Decision now goes back to city council; two opponents say they will appeal the decision.

Story updated at 4pm Wednesday.

The Deer Creek (Friedman’s) shopping center on North McDowell cleared its last hurdle Tuesday night, getting a 4-1 vote from the Planning Commission in a discussion over signage, parking and architectural details.

Commissioner Alicia Herries was the lone dissenter, saying she did not believe the shopping center fit a true mixed zone designation and would cause excessive traffic since it relied on the yet-to-be built Rainier crosstown connector.

“I'm supportive of Friedmans and I welcome them into our community," Herries said. "But I couldn’t support Deer Creek because of the cumulative impacts on traffic...Eastside deserves better."

Commissioner Dennis Elias, who earlier this year voted against certifying the final environmental report for the 345,000 square foot shopping center, was absent, and Commissioner Bill Wolpert recused himself, saying that this earlier opposition to the project gave him a “biased perspective.”

Janice Cader-Thompson, a vocal opponent of the shopping center who lives near the project site, said she would appeal Tuesday’s vote citing traffic concerns, as did Paul Francis, who called the development the “opposite of good planning.”

“It's disappointing to see such lack luster leadership in our city planning commission,” Francis said. “I think that some of the planning commissioners have lost their perspective of what good planning is and have instead let the city attorney dictate their decisions."

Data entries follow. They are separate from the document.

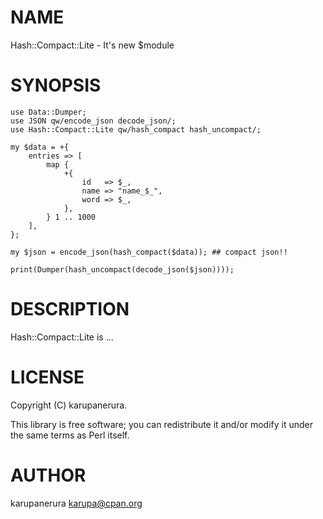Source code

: # NAME

Hash::Compact::Lite - It's new $module

# SYNOPSIS

    use Data::Dumper;
    use JSON qw/encode_json decode_json/;
    use Hash::Compact::Lite qw/hash_compact hash_uncompact/;

    my $data = +{
        entries => [
            map {
                +{
                    id   => $_,
                    name => "name_$_",
                    word => $_,
                },
            } 1 .. 1000
        ],
    };

    my $json = encode_json(hash_compact($data)); ## compact json!!

    print(Dumper(hash_uncompact(decode_json($json))));

# DESCRIPTION

Hash::Compact::Lite is ...

# LICENSE

Copyright (C) karupanerura.

This library is free software; you can redistribute it and/or modify
it under the same terms as Perl itself.

# AUTHOR

karupanerura <karupa@cpan.org>

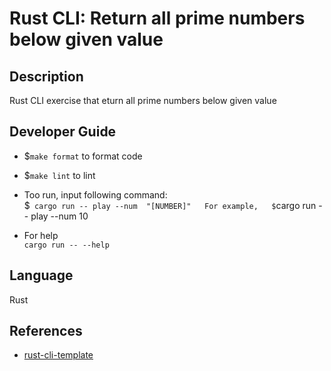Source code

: # Rust CLI: Return all prime numbers below given value
## Description
Rust CLI exercise that eturn all prime numbers below given value

## Developer Guide
 * $`make format` to format code  
 * $`make lint` to lint  

* Too run, input following command:  
$` cargo run -- play --num  "[NUMBER]"  
For example,  
$`cargo run -- play --num 10
* For help  
`cargo run -- --help`

## Language
Rust

## References

* [rust-cli-template](https://github.com/kbknapp/rust-cli-template)
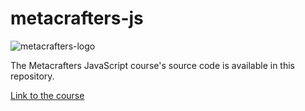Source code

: 
# metacrafters-js

![metacrafters-logo](https://assets-global.website-files.com/62418210ede7e7f14869de35/6245c9b2c388101db3d950f5_metacrafterslogo-gold.webp)

The Metacrafters JavaScript course's source code is available in this repository.

[Link to the course](https://academy.metacrafters.io/courses/javascript)
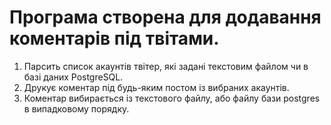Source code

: # Програма створена для додавання коментарів під твітами.
1. Парсить список акаунтів твітер, які задані текстовим файлом чи в базі даних PostgreSQL.
2. Друкує коментар під будь-яким постом із вибраних акаунтів.
3. Коментар вибирається із текстового файлу, або файлу бази postgres в випадковому порядку.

"Given the fact, the city has no means to deal with the traffic impacts generated by the project, it's surprising to me, that they didn't try to work with the site plan to at least improve the on-site traffic circulation.”

But Commissioner Jennifer Pierre said traffic impacts had already been addressed at earlier hearings and were not within the group's scope Tuesday night. Pierre and all other planning commissioners besides Councilman Gabe Kearney voted against certifying the project's Final Environmental Impact Report in April.

Commissioner Melissa Abercrombie echoed the sentiment, saying that voting in favor of various mitigations on design and parking did not equate to being in favor of the project.

"I think our positions have been very clear, which we have shared at many hearings and meetings," she said. "But if we don’t have a supportive council, is it better to lose any helpful components and not to mitigate the project in any way that we can?”

The Friedman’s anchored shopping center is expected to generate an average of 10,155 additional new daily car trips (that includes both entering and exiting), including 985 trips during the evening peak hour.

A traffic study found that traffic at a minimum of four intersections would be delayed by the shopping center, including at Old Redwood Highway and McDowell Boulevard, Corona Road and North McDowell Boulevard, Corona Road and Petaluma Blvd. North and East Washington Street and North McDowell Boulevard.

But Merlone Geier, the project developer, says the delays will be insignificant, adding an average of 1.3 minutes to driving times for cars traveling between East Washington Street and Old Redwood Highway.

The company also said that understood neighbors’ concerns and will keep lights on the two signs at the outside of the development tasteful and build a fence on the eastern part of North McDowell to act as a sound barrier. The developer will also plant shrubbery on the perimeter of the parking lot to make the location more inviting.

Friedman’s, which got its start in Petaluma in 1946, said it was looking forward to returning to town and would make its Petaluma the main location of its operations.

"We want to create a place where both the farmer and the housewife feel welcome," said owner Bill Friedman. The company hopes to open by the end of next year.

What are your thoughts? Are you looking forward to the shopping center opening? Concerned about impacts on traffic and other businesses?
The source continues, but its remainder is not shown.